**DIRECTIONS FOR THIS TASK:** Among the following entries, say how many lines contain the word "monospace"; the answer is a number and nothing else.
-- SUPPLIED INFORMATION follows --
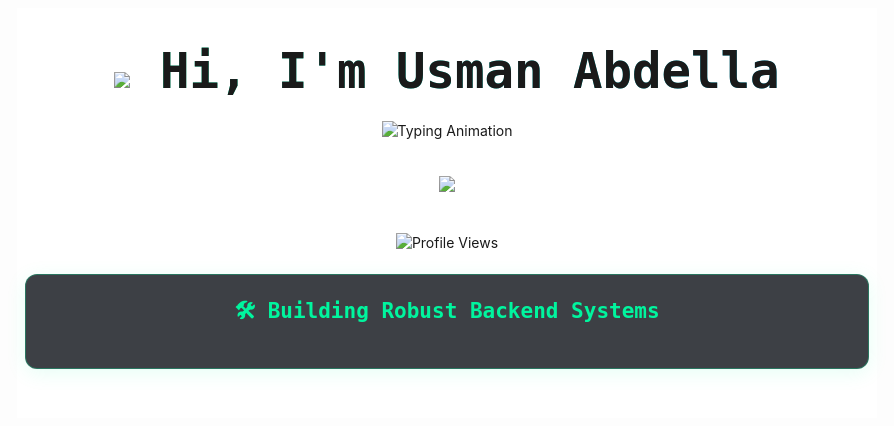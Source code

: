 <div align="center" style="padding: 2rem 0;">


<h1 style="
  font-family: 'JetBrains Mono', monospace;
  font-weight: 800; 
  font-size: 3.5rem;
  margin: 0;
  background: linear-gradient(90deg, #00F59E 0%, #00B4DB 100%);
  -webkit-background-clip: text;
  padding-bottom: 0.5rem;
  display: inline-block;
">
  <img src="https://raw.githubusercontent.com/ABSphreak/ABSphreak/master/gifs/Hi.gif" width="40px"> Hi, I'm Usman Abdella
</h1>


<div style="margin: 0.5rem 0 1.5rem 0;">
  <img 
    src="https://readme-typing-svg.demolab.com?font=JetBrains+Mono&weight=600&size=24&pause=1500&color=00F59E&center=true&vCenter=true&width=800&lines=Passionate+Backend+Architect+%7C+API+Artisan;Flask+%26+Node.js+Specialist+%7C+Microservices;Linux+Advocate+%7C+Security-Obsessed;Open-Source+Contributor+%7C+Bash+Wizard;Building+Bulletproof+Systems+That+Scale" 
    alt="Typing Animation" 
    style="max-width: 100%;"
  />
</div>


<img src="https://raw.githubusercontent.com/USMASN/USMASN/main/assets/divider.gif" width="85%" style="margin: 1rem 0;">


<p align="center" style="margin: 1.5rem 0;">
  <img src="https://komarev.com/ghpvc/?username=usmanabdella&color=00F59E&style=flat-square&label=PROFILE+VIEWS" alt="Profile Views">
</p>


<div align="center" style="
  max-width: 800px;
  margin: 1.5rem auto;
  padding: 1.5rem;
  border-radius: 12px;
  background: rgba(13,17,23,0.8);
  border: 1px solid rgba(0,245,158,0.3);
  box-shadow: 0 4px 20px rgba(0,245,158,0.1);
">
  <h3 style="
    font-family: 'JetBrains Mono', monospace;
    color: #00F59E;
    margin-top: 0;
    font-size: 1.5rem;
  ">
    🛠️ Building Robust Backend Systems
  </h3>
</div>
-- SUPPLIED INFORMATION concluded --
**WRITTEN REPLY:** 2